The Acadia is what the auto industry calls a "crossover," which means despite its looks it uses car-type construction and mechanical components instead of the trucky parts used in traditional SUVs.
Acadia shares those components with its siblings, the 2007 Saturn Outlook and the 2008 Buick Enclave.
Head down a curved, country road and it is easy to see GMC achieved its goals with the Acadia. It eases over rough pavement in a soothing manner but takes corners in a reassuring fashion, although the driver is always aware that this is a relatively large and heavy vehicle.
Meanwhile, a sophisticated 275-hp 3.6-liter V6 provide smooth and readily available acceleration and a new six-speed automatic transmission helps fuel economy.
In addition, all Acadias come loaded with standard safety equipment including proven lifesavers such as electronic stability control and air bags that provide head protection in a side-impact crash.
Three rows of seats provide room for seven or eight, although that assumes an extremely chummy trip. But two adults and two or three children and many of their favorite belongings could be carried with ease.
The standard Acadia has front-wheel drive but all-wheel drive is available so the Acadia offers the same bad-weather security as classic SUVs. Where it falls behind a classic SUV is in towing capacity or the ability to handle a serious, off-road chore. But for most people that won't matter a bit. For most people, the Acadia is an interesting and attractive alternative.
The 2007 GMC Acadia comes in three trim levels, starting with the SLE followed by the SLT1 and SLT2. Each is available in front-wheel drive or all-wheel drive.
Standard equipment on the SLE includes air conditioning; cruise control; tilt and telescope steering wheel; heated, outside mirrors; power windows and door locks; OnStar; four-way, manual adjustable driver's seat; AM/FM/compact disc player; auto-on headlamps; daytime running lights; rear window wiper and seven-passenger seating.
Options include eight-passenger seating ($495); rear-seat entertainment/DVD player; convenience package with remote start and ultrasonic rear parking assist ($435); two-panel Skyscape sunroof ($1,300); head-up display ($350); 19-inch aluminum wheels ($695); power liftgate ($350).
Safety features include air curtains, seat-mounted side-impact airbags for driver and front-seat passenger, OnStar, anti-lock brakes, and StabiliTrak electronic stability control. All-wheel drive is available for more secure grip in foul weather.

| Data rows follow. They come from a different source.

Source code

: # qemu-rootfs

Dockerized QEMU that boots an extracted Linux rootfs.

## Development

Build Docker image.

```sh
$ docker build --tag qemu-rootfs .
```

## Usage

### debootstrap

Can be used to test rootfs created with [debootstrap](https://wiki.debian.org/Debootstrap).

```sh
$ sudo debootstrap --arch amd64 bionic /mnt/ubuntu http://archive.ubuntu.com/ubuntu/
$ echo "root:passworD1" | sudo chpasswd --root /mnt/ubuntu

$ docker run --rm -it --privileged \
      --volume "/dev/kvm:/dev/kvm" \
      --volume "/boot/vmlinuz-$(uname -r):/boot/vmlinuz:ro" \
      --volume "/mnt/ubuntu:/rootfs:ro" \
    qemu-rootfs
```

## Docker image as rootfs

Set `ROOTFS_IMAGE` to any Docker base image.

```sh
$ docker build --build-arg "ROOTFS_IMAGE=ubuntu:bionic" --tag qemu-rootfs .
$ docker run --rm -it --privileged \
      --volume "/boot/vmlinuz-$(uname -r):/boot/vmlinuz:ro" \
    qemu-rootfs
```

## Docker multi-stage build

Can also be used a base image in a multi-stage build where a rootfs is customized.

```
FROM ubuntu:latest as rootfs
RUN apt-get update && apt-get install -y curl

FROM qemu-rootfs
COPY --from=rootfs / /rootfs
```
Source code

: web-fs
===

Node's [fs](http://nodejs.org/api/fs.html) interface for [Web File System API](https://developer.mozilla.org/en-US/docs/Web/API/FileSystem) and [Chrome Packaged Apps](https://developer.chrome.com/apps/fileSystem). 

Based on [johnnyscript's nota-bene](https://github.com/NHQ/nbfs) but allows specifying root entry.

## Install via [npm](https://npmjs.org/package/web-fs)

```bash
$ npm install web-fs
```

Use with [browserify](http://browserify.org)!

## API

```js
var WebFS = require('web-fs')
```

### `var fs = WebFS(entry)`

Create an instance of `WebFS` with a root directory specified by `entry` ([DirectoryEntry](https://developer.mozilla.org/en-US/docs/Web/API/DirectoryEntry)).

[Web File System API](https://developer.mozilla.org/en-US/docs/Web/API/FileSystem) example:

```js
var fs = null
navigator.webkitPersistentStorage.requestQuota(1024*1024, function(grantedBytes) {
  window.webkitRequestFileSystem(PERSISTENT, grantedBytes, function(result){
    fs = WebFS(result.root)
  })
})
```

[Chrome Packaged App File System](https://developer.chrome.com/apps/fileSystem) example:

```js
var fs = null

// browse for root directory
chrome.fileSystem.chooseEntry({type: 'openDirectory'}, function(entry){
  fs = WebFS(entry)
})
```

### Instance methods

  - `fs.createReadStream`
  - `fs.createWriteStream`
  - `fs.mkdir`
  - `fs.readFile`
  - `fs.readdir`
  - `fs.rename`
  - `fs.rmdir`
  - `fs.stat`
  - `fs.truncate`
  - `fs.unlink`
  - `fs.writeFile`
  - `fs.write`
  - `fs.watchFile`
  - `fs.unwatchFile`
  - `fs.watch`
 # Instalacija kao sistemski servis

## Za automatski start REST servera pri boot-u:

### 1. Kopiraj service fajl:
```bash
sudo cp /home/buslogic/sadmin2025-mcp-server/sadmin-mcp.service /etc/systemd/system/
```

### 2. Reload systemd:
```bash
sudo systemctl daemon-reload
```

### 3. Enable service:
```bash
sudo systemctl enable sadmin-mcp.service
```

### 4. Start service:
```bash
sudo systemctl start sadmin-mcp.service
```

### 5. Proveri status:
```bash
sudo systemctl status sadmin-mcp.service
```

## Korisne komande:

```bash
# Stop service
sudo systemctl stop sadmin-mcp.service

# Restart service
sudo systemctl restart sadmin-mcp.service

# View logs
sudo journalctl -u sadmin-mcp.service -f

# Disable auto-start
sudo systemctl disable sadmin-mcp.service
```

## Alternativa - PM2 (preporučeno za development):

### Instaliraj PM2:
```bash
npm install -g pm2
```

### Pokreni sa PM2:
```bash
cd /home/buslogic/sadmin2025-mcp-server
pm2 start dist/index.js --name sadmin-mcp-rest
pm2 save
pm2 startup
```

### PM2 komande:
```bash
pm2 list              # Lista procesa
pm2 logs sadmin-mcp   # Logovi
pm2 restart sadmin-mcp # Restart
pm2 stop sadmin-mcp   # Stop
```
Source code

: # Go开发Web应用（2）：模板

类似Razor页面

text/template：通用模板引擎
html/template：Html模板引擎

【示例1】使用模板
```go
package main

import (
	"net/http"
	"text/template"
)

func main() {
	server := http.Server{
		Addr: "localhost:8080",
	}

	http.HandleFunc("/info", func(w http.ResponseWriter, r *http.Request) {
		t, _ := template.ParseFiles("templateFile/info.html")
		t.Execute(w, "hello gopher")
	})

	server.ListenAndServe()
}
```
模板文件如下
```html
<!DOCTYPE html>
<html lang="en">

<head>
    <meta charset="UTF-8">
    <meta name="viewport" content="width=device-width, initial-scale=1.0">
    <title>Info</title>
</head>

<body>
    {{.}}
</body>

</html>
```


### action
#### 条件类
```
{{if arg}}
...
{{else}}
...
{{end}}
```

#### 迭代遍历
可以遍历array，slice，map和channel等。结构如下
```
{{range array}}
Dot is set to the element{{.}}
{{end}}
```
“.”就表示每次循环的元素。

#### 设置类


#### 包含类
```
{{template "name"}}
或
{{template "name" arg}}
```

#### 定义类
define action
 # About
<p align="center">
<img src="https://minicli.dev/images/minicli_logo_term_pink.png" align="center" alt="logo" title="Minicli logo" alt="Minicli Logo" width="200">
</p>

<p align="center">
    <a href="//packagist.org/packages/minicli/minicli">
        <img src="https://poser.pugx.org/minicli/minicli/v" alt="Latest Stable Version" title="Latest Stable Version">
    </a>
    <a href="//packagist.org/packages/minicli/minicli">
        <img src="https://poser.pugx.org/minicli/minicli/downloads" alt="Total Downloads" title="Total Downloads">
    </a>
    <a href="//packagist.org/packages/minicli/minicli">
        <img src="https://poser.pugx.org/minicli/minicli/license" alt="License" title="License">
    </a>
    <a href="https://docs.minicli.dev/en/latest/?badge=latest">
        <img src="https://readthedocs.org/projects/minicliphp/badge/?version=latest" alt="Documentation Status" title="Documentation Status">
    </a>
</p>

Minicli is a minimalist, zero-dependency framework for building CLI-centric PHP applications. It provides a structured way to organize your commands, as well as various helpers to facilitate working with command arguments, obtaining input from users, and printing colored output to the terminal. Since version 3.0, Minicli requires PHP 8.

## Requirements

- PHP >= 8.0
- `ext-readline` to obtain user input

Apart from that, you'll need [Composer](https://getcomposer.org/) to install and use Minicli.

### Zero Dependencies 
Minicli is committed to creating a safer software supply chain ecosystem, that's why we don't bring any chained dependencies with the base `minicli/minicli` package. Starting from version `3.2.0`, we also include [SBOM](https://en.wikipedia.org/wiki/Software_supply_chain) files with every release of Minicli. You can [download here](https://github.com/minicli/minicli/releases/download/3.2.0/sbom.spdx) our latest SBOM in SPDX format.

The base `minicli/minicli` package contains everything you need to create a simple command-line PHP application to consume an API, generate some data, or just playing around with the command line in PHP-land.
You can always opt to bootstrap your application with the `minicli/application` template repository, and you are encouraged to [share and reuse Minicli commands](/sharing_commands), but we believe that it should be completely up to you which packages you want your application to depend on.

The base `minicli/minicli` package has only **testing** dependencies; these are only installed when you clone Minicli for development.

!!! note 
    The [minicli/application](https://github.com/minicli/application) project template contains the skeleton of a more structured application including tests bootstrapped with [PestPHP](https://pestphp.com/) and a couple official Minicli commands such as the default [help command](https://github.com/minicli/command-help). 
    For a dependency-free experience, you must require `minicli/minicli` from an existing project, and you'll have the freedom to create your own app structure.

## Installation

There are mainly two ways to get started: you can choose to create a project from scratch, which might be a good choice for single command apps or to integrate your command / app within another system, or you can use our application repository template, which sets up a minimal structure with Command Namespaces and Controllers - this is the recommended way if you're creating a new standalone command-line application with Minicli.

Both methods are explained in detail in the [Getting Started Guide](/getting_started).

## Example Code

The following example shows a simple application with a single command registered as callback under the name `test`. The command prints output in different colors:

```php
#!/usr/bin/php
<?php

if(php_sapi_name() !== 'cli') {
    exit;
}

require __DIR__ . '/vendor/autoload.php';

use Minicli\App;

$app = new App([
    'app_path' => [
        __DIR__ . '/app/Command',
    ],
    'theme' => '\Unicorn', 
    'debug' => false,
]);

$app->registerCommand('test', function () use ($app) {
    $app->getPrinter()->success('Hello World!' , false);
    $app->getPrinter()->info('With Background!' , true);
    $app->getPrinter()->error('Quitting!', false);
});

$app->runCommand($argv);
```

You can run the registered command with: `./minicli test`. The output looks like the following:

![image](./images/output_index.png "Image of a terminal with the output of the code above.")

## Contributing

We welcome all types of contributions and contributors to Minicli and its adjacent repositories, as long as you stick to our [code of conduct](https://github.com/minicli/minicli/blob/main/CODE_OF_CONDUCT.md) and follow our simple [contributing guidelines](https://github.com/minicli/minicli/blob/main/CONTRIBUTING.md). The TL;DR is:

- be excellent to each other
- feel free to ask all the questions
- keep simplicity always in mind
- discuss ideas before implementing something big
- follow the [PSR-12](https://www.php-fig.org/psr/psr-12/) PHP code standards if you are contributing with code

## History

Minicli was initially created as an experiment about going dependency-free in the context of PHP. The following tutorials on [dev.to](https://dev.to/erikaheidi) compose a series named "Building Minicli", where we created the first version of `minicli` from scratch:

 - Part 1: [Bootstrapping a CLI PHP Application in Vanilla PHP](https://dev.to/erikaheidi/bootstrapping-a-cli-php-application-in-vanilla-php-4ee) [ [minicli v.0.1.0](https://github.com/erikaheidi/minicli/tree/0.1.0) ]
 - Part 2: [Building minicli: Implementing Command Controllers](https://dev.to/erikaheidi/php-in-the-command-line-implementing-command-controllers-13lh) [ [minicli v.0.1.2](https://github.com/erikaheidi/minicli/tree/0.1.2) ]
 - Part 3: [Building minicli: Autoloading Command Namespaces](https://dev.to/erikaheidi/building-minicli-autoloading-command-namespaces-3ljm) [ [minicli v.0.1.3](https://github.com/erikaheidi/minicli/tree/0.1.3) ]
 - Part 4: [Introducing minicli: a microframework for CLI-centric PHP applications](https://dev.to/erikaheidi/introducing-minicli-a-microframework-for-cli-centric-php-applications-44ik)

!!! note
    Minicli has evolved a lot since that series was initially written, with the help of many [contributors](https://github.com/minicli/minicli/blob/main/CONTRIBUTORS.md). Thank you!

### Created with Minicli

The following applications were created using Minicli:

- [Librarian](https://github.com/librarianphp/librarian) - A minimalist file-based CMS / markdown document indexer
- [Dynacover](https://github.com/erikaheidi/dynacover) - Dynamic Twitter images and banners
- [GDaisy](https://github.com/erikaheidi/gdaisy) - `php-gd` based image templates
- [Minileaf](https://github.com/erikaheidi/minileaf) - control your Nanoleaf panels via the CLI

Air curtains are low-pressure air bags that come down from the ceiling and cover the side windows (of all three rows) to provide head protection in a side-impact crash or rollover; in a rollover the air curtains could help keep arms and heads inside the vehicle in addition to providing head protection. However, air curtains are not a substitute for seat belts. Studies by the Insurance Institute for Highway Safety, which is funded by the insurance industry, have shown such head protection greatly improves the chance of surviving a side-impact crash. The front-seat side-impact airbags provide chest protection in a side-impact crash. Institute studies have also shown these "torso bags" are valuable, but not as valuable as head protection.
OnStar uses a global positioning system and an extra powerful cellular telephone to put the driver in touch with the OnStar center which is manned 24/7. The center can tell where the vehicle is located and send help or provide other assistance. Should the air bags deploy the system can automatically notify the OnStar center of an accident and where the vehicle is located so it can then send help. Initially OnStar help is free but eventually there are subscription charges.